OFAC’s investigation found that BAT, one of the world’s largest tobacco companies, engaged in a seven-year conspiracy from 2009 to 2016 to send over $250 million in profits from a North Korean joint venture through U.S. financial institutions by relying on designated North Korean banks and other intermediaries. BAT’s Singaporean subsidiary also exported tobacco to the North Korean Embassy in Singapore until 2017, using unwitting U.S. banks to receive or process these payments.
“Companies that seek to profit from circumventing sanctions by obscuring their involvement will be discovered and will pay a price,” said Under Secretary of the Treasury for Terrorism and Financial Intelligence Brian E. Nelson. “For years, BAT partnered with North Korea to establish and operate a cigarette manufacturing business and relied on financial facilitators linked to North Korea’s weapons of mass destruction proliferation network in the process of enriching itself. Firms that deal with blocked persons, even indirectly, will be penalized when their schemes implicate the U.S. financial system,” he added.
OFAC said that BAT has agreed to pay $508,612,492 to settle its potential civil liability for apparent violations of OFAC’s sanctions against North Korea and WMD proliferators.
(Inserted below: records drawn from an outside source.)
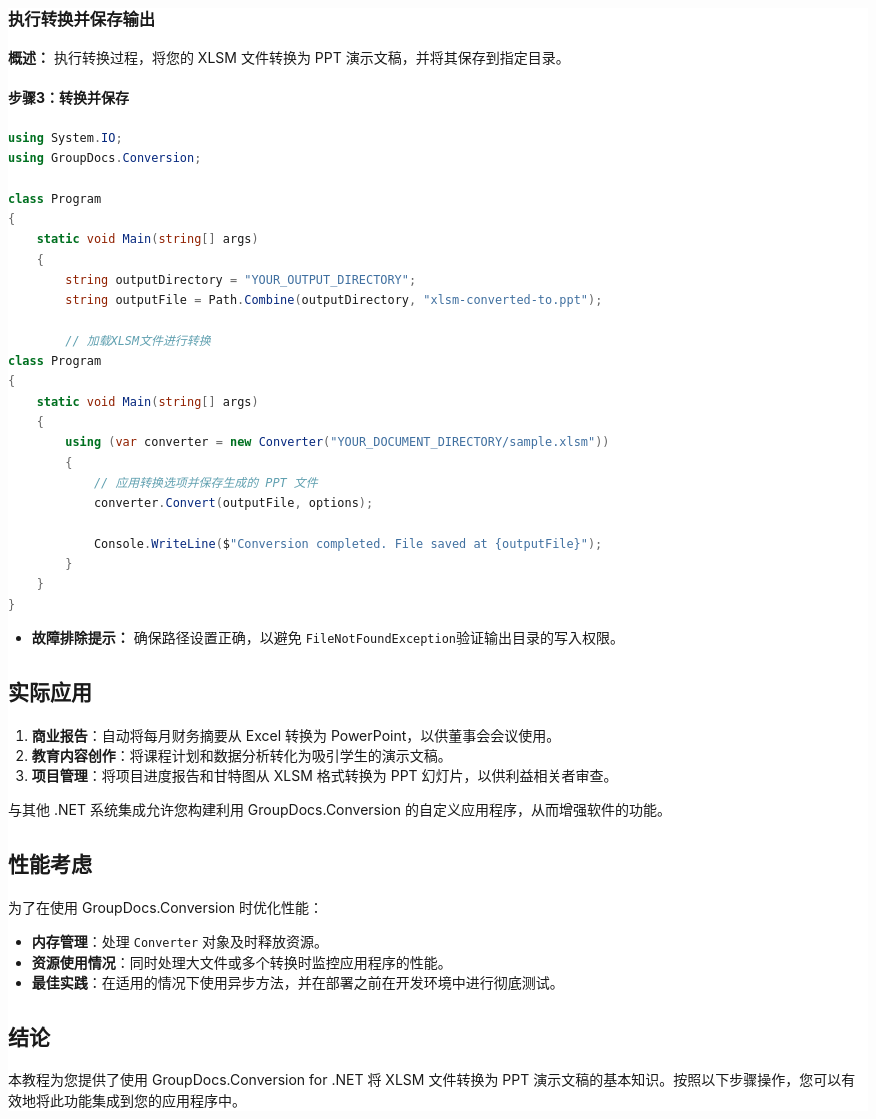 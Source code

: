 ### 执行转换并保存输出

**概述：** 执行转换过程，将您的 XLSM 文件转换为 PPT 演示文稿，并将其保存到指定目录。

#### 步骤3：转换并保存
```csharp
using System.IO;
using GroupDocs.Conversion;

class Program
{
    static void Main(string[] args)
    {
        string outputDirectory = "YOUR_OUTPUT_DIRECTORY";
        string outputFile = Path.Combine(outputDirectory, "xlsm-converted-to.ppt");
        
        // 加载XLSM文件进行转换
class Program
{
    static void Main(string[] args)
    {
        using (var converter = new Converter("YOUR_DOCUMENT_DIRECTORY/sample.xlsm"))
        {
            // 应用转换选项并保存生成的 PPT 文件
            converter.Convert(outputFile, options);
            
            Console.WriteLine($"Conversion completed. File saved at {outputFile}");
        }
    }
}
```
- **故障排除提示：** 确保路径设置正确，以避免 `FileNotFoundException`验证输出目录的写入权限。

## 实际应用

1. **商业报告**：自动将每月财务摘要从 Excel 转换为 PowerPoint，以供董事会会议使用。
2. **教育内容创作**：将课程计划和数据分析转化为吸引学生的演示文稿。
3. **项目管理**：将项目进度报告和甘特图从 XLSM 格式转换为 PPT 幻灯片，以供利益相关者审查。

与其他 .NET 系统集成允许您构建利用 GroupDocs.Conversion 的自定义应用程序，从而增强软件的功能。

## 性能考虑

为了在使用 GroupDocs.Conversion 时优化性能：
- **内存管理**：处理 `Converter` 对象及时释放资源。
- **资源使用情况**：同时处理大文件或多个转换时监控应用程序的性能。
- **最佳实践**：在适用的情况下使用异步方法，并在部署之前在开发环境中进行彻底测试。

## 结论

本教程为您提供了使用 GroupDocs.Conversion for .NET 将 XLSM 文件转换为 PPT 演示文稿的基本知识。按照以下步骤操作，您可以有效地将此功能集成到您的应用程序中。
In addition to confirming it had terminated the conduct in 2017, including the direct or indirect exportation of tobacco and tobacco products to North Korea, BAT agreed to significant compliance commitments and investments for the next five years consistent with OFAC’s 2019 Framework for Compliance Commitments.
BAT and its subsidiaries formed a scheme in 2007 to sell its stake in a joint venture formed in 2001 by British-American Tobacco Marketing (Singapore) PTE Ltd. and a North Korean Company to a Singaporean company, but still retain effective ownership and control over the Joint Venture.
Between 2009 and 2016, the North Korea Company remitted Joint Venture profits, including payments owed to BATM, through a complex system that involved both OFAC-sanctioned Foreign Trade Bank (FTB) and Korea Kwangson Banking Corporation (KKBC). Even though BAT did not deal directly with FTB or KKBC, it exposed itself to liability when it formed and executed the broader scheme to use the U.S. financial system in furtherance of its Joint Venture-related business, OFAC said in a press release.